**INPUT DATA**.

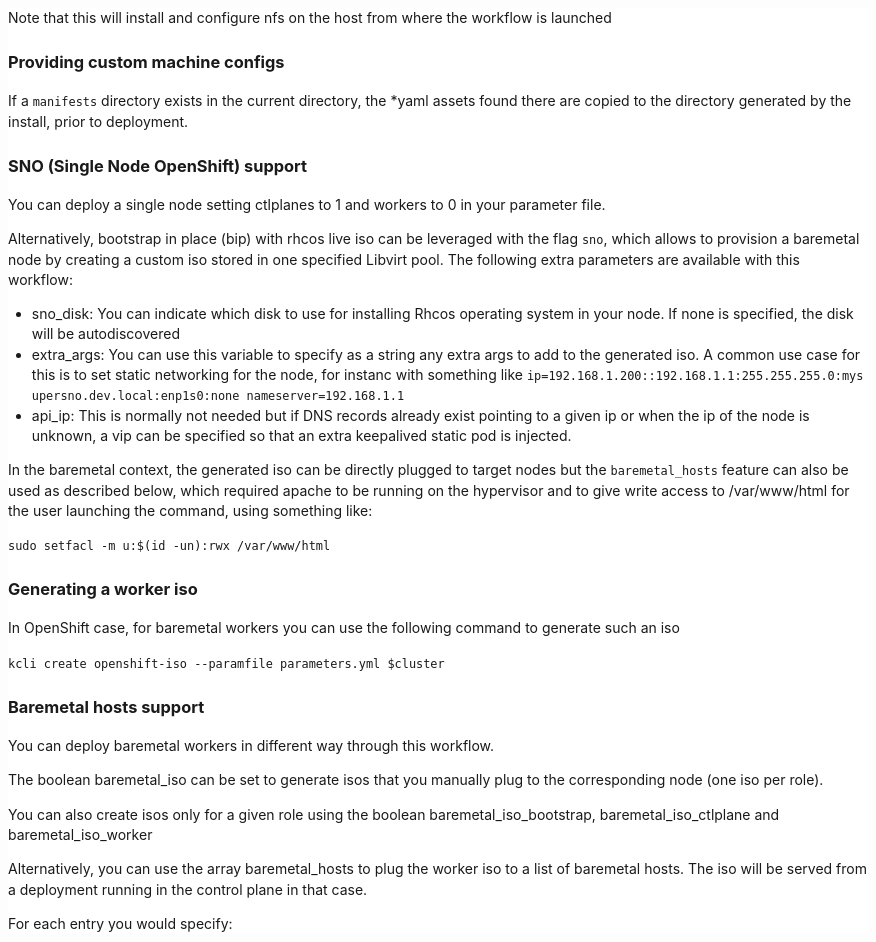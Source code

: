 Note that this will install and configure nfs on the host from where the workflow is launched

### Providing custom machine configs

If a `manifests` directory exists in the current directory, the *yaml assets found there are copied to the directory generated by the install, prior to deployment.

### SNO (Single Node OpenShift) support

You can deploy a single node setting ctlplanes to 1 and workers to 0 in your parameter file.

Alternatively, bootstrap in place (bip) with rhcos live iso can be leveraged with the flag `sno`, which allows to provision a baremetal node by creating a custom iso stored in one specified Libvirt pool.
The following extra parameters are available with this workflow:

- sno_disk: You can indicate which disk to use for installing Rhcos operating system in your node. If none is specified, the disk will be autodiscovered
- extra_args: You can use this variable to specify as a string any extra args to add to the generated iso. A common use case for this is to set static networking for the node, for instanc with something like `ip=192.168.1.200::192.168.1.1:255.255.255.0:mysupersno.dev.local:enp1s0:none nameserver=192.168.1.1`
- api_ip: This is normally not needed but if DNS records already exist pointing to a given ip or when the ip of the node is unknown, a vip can be specified so that an extra keepalived static pod is injected.

In the baremetal context, the generated iso can be directly plugged to target nodes but the `baremetal_hosts` feature can also be used as described below, which required apache to be running on the hypervisor and to give write access to /var/www/html for the user launching the command, using something like:

```
sudo setfacl -m u:$(id -un):rwx /var/www/html
```

### Generating a worker iso

In OpenShift case, for baremetal workers you can use the following command to generate such an iso

```
kcli create openshift-iso --paramfile parameters.yml $cluster
```

### Baremetal hosts support

You can deploy baremetal workers in different way through this workflow.

The boolean baremetal_iso can be set to generate isos that you manually plug to the corresponding node (one iso per role).

You can also create isos only for a given role using the boolean baremetal_iso_bootstrap, baremetal_iso_ctlplane and baremetal_iso_worker

Alternatively, you can use the array baremetal_hosts to plug the worker iso to a list of baremetal hosts. The iso will be served from a deployment running in the control plane in that case.

For each entry you would specify:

**YOUR GOAL**.
Word-for-word repeat, images excluded: return all the data.

**PROBLEM SOLUTION**.
Source code

: Note that this will install and configure nfs on the host from where the workflow is launched

### Providing custom machine configs

If a `manifests` directory exists in the current directory, the *yaml assets found there are copied to the directory generated by the install, prior to deployment.

### SNO (Single Node OpenShift) support

You can deploy a single node setting ctlplanes to 1 and workers to 0 in your parameter file.

Alternatively, bootstrap in place (bip) with rhcos live iso can be leveraged with the flag `sno`, which allows to provision a baremetal node by creating a custom iso stored in one specified Libvirt pool.
The following extra parameters are available with this workflow:

- sno_disk: You can indicate which disk to use for installing Rhcos operating system in your node. If none is specified, the disk will be autodiscovered
- extra_args: You can use this variable to specify as a string any extra args to add to the generated iso. A common use case for this is to set static networking for the node, for instanc with something like `ip=192.168.1.200::192.168.1.1:255.255.255.0:mysupersno.dev.local:enp1s0:none nameserver=192.168.1.1`
- api_ip: This is normally not needed but if DNS records already exist pointing to a given ip or when the ip of the node is unknown, a vip can be specified so that an extra keepalived static pod is injected.

In the baremetal context, the generated iso can be directly plugged to target nodes but the `baremetal_hosts` feature can also be used as described below, which required apache to be running on the hypervisor and to give write access to /var/www/html for the user launching the command, using something like:

```
sudo setfacl -m u:$(id -un):rwx /var/www/html
```

### Generating a worker iso

In OpenShift case, for baremetal workers you can use the following command to generate such an iso

```
kcli create openshift-iso --paramfile parameters.yml $cluster
```

### Baremetal hosts support

You can deploy baremetal workers in different way through this workflow.

The boolean baremetal_iso can be set to generate isos that you manually plug to the corresponding node (one iso per role).

You can also create isos only for a given role using the boolean baremetal_iso_bootstrap, baremetal_iso_ctlplane and baremetal_iso_worker

Alternatively, you can use the array baremetal_hosts to plug the worker iso to a list of baremetal hosts. The iso will be served from a deployment running in the control plane in that case.

For each entry you would specify:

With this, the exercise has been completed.